20 propter hoc haec dicit Dominus Deus ecce ego ad pulvillos vestros quibus vos capitis animas volantes et disrumpam eos de brachiis vestris et dimittam animas quas vos capitis animas ad volandum
Daarom spreekt Jahweh, de Heer: Ik kom op uw toverstrikken af, waarmee ge de zielen als vogels vangt; Ik ruk ze af van uw armen, en laat de zielen, die gij jaagt, als vogels vrij;
21 et disrumpam cervicalia vestra et liberabo populum meum de manu vestra neque erunt ultra in manibus vestris ad praedandum et scietis quia ego Dominus
Ik ruk de sluiers van u af, bevrijd mijn volk uit uw macht, en laat het niet langer als wild in uw macht zijn. Zo zult ge erkennen, dat Ik Jahweh ben!

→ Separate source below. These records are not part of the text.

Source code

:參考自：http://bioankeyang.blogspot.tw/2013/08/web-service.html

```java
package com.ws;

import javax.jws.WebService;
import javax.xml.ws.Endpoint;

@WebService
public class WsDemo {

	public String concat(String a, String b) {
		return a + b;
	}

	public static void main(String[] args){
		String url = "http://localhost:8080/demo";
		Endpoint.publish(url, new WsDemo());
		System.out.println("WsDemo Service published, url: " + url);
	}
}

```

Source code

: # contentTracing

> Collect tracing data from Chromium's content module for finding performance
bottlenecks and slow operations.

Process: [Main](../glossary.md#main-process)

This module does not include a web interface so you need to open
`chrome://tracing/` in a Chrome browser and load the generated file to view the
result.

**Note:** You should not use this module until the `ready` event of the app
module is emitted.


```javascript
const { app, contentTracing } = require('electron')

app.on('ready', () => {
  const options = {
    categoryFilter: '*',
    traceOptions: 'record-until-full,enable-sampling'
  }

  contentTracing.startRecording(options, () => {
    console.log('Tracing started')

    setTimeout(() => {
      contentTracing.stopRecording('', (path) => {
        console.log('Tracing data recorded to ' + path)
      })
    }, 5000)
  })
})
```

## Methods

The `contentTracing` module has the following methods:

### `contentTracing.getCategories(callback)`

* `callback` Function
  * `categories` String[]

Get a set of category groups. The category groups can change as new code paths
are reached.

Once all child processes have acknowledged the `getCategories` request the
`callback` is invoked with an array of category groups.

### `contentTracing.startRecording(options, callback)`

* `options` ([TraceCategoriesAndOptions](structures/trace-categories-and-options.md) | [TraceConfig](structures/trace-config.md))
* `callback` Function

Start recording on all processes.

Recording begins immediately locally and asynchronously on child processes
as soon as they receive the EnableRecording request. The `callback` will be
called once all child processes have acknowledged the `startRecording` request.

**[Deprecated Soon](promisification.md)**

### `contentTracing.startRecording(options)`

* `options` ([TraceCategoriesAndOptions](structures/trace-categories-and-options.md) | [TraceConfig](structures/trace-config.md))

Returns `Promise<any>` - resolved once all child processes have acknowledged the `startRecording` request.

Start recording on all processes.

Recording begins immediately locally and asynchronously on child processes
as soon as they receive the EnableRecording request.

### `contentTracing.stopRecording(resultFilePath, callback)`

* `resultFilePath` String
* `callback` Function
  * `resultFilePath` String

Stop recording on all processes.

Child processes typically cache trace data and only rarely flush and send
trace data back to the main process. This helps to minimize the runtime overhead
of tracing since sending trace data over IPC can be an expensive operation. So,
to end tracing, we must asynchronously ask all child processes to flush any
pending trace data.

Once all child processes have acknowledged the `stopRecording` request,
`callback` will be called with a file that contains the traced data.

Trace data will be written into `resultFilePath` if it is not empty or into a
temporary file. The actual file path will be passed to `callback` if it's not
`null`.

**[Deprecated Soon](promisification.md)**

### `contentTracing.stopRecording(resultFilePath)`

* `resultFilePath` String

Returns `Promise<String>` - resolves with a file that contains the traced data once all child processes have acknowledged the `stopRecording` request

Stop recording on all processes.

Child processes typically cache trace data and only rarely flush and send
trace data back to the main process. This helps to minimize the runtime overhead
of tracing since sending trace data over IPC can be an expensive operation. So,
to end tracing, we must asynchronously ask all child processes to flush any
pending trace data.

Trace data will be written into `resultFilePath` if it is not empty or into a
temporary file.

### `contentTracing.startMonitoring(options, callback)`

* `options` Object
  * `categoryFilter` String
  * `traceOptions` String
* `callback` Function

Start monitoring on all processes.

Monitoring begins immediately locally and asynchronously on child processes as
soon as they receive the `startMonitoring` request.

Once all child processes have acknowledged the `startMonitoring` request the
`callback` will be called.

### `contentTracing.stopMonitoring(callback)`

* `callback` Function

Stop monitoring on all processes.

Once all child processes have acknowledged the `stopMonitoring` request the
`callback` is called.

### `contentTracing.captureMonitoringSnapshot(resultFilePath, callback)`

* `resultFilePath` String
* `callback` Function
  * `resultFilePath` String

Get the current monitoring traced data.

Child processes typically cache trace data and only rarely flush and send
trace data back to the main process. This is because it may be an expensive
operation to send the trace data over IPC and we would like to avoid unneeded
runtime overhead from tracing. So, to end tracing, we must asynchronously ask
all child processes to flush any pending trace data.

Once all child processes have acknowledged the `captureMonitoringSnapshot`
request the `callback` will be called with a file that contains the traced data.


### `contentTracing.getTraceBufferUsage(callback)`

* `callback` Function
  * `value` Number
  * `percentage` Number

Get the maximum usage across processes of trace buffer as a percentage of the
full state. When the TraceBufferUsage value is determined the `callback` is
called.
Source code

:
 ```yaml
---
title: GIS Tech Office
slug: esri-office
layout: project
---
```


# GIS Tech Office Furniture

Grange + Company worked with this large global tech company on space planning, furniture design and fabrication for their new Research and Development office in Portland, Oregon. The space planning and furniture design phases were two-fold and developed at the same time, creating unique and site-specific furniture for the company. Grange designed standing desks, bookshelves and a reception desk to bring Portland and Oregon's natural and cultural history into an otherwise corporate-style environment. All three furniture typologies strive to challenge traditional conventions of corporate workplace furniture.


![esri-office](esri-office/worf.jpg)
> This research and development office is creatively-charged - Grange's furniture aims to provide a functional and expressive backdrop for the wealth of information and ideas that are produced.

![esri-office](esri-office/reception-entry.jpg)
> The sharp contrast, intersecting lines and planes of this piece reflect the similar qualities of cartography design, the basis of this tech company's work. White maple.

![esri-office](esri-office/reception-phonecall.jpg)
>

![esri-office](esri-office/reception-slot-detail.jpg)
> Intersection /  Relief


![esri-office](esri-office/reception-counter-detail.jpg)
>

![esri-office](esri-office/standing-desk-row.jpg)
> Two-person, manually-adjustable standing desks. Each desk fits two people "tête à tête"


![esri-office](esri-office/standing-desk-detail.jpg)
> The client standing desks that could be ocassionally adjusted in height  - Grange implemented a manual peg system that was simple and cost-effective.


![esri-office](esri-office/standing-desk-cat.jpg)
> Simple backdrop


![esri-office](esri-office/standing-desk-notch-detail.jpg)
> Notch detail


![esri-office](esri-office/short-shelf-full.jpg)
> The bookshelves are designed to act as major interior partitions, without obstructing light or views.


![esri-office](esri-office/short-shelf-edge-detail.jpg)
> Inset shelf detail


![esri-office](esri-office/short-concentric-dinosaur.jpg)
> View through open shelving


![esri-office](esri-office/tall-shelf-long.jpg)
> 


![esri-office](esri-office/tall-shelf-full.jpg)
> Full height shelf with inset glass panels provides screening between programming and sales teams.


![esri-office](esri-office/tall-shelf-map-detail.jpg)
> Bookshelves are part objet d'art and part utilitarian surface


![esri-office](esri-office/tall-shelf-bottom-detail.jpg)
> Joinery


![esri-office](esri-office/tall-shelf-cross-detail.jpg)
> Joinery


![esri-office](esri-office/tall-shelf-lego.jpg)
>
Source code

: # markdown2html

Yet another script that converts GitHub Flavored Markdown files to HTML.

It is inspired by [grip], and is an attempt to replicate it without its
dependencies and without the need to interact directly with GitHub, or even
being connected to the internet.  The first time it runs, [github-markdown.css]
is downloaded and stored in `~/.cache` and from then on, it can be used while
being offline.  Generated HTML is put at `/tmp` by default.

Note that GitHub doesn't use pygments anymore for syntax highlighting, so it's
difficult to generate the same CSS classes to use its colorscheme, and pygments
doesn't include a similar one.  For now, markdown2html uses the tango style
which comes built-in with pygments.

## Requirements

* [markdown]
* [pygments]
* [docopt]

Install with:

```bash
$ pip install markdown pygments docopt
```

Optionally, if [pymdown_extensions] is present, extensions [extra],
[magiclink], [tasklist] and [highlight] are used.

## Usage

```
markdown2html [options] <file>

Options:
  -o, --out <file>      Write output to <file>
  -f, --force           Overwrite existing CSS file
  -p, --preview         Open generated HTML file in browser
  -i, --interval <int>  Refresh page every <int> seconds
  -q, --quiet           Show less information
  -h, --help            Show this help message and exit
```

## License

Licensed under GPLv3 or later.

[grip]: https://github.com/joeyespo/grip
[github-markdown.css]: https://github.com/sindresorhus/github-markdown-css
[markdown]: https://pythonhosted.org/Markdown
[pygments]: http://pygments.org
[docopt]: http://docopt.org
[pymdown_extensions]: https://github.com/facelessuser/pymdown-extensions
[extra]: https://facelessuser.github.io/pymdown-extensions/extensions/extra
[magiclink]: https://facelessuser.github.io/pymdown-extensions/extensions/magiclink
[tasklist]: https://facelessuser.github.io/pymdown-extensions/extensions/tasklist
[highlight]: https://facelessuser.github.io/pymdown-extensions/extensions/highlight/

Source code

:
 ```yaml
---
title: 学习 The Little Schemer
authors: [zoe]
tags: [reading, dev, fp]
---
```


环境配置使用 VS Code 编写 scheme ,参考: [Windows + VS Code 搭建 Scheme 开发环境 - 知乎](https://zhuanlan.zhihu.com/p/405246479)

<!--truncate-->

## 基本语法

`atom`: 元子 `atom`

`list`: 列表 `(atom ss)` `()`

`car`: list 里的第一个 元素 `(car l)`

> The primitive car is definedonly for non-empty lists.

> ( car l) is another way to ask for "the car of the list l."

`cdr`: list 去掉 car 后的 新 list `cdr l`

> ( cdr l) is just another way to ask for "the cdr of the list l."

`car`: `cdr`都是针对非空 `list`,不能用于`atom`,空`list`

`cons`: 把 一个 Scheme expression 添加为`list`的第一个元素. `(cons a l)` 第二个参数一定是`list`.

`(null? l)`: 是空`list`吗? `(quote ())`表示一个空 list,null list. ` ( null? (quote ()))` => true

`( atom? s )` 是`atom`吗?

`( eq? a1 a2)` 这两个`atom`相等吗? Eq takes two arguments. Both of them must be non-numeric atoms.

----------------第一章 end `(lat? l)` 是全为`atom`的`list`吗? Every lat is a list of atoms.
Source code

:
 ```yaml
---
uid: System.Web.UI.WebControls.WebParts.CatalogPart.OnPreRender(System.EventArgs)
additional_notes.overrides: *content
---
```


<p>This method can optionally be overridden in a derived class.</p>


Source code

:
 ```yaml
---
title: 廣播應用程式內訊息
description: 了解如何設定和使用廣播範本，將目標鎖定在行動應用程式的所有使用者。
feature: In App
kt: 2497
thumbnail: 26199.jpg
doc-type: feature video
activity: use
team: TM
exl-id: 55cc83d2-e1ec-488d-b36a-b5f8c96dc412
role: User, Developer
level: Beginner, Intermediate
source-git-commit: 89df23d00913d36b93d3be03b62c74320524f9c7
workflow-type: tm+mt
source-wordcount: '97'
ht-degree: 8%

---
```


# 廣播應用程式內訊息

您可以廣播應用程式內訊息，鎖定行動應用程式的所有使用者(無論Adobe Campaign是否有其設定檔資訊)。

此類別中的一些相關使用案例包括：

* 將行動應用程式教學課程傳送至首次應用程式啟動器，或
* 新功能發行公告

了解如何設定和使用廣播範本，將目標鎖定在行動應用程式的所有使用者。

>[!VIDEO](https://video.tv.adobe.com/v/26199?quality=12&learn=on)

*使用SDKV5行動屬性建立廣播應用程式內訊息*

22 pro eo quod maerere fecistis cor iusti mendaciter quem ego non contristavi et confortastis manus impii ut non reverteretur a via sua mala et viveret
Omdat ge met leugens het hart van den rechtvaardige opschrikt, dien Ik niet wil verschrikken, en de handen van den zondaar stijft, opdat hij zich niet bekeert van zijn slecht gedrag en in leven blijft:
23 propterea vana non videbitis et divinationes non divinabitis amplius et eruam populum meum de manu vestra et scietis quoniam ego Dominus
daarom zult ge geen waanbeeld meer schouwen of leugens voorspellen, en zal Ik mijn volk uit uw macht bevrijden. Zo zult ge erkennen, dat Ik Jahweh ben!